This post was contributed by Museum Executive Director Janice O’Donnell.I am so lucky. I’m the grandmother with a children’s museum. Beat that!
My grandkids – Liv, 13, and Finn, 8 – have grown up at the Museum. When they were infants, there was a crib in my office and a bouncy seat hanging in the doorway for their frequent visits. Liv likes to tell people she was the first baby in the Littlewoods baby nest. I remember her fifth birthday – her last day in Littlewoods (which is reserved for age 4 and younger). Since she was born at 4 in the afternoon, she was a legal Littlewoods denizen until that time. With an eye on the clock, she hurried to do all of her favorite things one last time – climbed up the ladder, slid down the slide, scurried through the cave, hopped over the stream, and hugged every single teddy bear before passing through the gate and entering the world of the big kids’ museum.
For the past few years, Shape Space has been a big favorite with both of them. They’re experts at the Shape Talk game and love to use the “secret language of shapes” to figure out what to call the crazy structures they create with the Jovos. And is anyone ever too old for unit blocks? They challenge themselves and each other to build block towers taller than they are.

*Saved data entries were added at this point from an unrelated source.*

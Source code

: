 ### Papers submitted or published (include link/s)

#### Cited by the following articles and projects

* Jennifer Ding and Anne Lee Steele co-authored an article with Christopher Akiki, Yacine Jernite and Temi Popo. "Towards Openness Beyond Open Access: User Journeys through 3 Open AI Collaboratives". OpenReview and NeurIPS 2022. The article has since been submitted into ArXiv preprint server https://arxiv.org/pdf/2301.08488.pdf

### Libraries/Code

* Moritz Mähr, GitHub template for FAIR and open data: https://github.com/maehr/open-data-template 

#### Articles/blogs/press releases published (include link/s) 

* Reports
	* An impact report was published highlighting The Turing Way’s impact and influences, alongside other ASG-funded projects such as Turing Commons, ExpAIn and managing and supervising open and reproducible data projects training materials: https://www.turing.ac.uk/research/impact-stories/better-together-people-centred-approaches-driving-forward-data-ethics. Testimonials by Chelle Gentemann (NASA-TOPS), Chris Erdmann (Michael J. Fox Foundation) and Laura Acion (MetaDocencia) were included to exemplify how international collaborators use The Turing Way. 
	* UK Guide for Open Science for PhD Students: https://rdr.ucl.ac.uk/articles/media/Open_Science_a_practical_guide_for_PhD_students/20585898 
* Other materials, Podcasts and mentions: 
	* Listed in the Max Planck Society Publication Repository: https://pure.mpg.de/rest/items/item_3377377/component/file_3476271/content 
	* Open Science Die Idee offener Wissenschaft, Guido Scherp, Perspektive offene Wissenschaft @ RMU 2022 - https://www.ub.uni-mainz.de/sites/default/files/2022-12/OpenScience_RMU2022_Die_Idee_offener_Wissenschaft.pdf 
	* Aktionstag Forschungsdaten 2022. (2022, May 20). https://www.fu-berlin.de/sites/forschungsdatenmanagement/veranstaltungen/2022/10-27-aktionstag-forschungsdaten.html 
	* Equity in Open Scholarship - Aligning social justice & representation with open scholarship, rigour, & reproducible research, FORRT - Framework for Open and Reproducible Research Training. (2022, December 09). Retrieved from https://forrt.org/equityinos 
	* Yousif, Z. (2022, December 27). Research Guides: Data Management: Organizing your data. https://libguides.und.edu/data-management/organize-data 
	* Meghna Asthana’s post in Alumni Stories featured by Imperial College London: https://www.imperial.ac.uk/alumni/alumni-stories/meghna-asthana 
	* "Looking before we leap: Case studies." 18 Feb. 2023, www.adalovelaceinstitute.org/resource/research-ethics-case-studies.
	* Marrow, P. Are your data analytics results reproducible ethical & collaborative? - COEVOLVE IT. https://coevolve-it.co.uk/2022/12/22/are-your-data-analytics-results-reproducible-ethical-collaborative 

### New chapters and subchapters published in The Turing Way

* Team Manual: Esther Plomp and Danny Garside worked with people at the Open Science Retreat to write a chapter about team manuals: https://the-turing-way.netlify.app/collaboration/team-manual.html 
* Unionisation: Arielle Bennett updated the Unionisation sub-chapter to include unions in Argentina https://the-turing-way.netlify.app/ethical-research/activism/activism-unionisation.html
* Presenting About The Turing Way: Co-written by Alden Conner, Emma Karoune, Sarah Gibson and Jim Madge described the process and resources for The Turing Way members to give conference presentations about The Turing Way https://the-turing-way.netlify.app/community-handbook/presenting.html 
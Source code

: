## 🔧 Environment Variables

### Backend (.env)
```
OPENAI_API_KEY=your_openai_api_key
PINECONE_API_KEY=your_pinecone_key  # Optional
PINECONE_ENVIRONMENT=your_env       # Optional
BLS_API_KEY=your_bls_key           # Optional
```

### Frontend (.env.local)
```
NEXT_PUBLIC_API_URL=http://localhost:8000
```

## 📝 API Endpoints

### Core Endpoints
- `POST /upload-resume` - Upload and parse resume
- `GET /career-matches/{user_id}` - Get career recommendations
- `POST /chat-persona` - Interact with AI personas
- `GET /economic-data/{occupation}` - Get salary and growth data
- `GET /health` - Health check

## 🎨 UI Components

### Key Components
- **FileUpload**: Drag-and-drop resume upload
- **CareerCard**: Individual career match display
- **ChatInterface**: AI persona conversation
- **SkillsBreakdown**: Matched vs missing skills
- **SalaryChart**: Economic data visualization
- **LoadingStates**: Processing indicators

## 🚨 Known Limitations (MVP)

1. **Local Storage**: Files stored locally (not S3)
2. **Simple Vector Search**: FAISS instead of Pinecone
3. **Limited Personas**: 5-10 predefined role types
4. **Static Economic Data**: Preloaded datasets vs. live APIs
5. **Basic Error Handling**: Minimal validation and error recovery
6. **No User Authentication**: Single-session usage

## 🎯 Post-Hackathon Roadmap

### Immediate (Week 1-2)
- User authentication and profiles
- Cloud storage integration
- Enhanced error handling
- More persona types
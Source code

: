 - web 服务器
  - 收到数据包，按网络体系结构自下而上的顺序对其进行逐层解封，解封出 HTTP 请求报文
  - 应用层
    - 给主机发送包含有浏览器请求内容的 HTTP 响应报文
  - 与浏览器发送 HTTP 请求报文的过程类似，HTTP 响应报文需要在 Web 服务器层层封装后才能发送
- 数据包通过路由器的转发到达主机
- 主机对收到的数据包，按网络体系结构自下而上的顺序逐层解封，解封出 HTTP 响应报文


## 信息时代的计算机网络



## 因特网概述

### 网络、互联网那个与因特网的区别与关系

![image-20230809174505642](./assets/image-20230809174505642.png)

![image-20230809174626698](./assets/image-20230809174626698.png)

They were so excited for The Climber and Underland to open in the garden this summer, checking out progress on the carved Underland furniture and sculpted animals for months and asking again and again exactly how high The Climber was going to be. They weren’t disappointed, I’m happy to say.

1 comment:
Thank you Liv and Finn! I remember when I first started working at the Museum meeting six-year-old Liv, proudly displaying her staff nametag. She still has a nametag, but now she is a wonderful teen play guide, sharing the great playful tricks she's discovered through her years growing up here.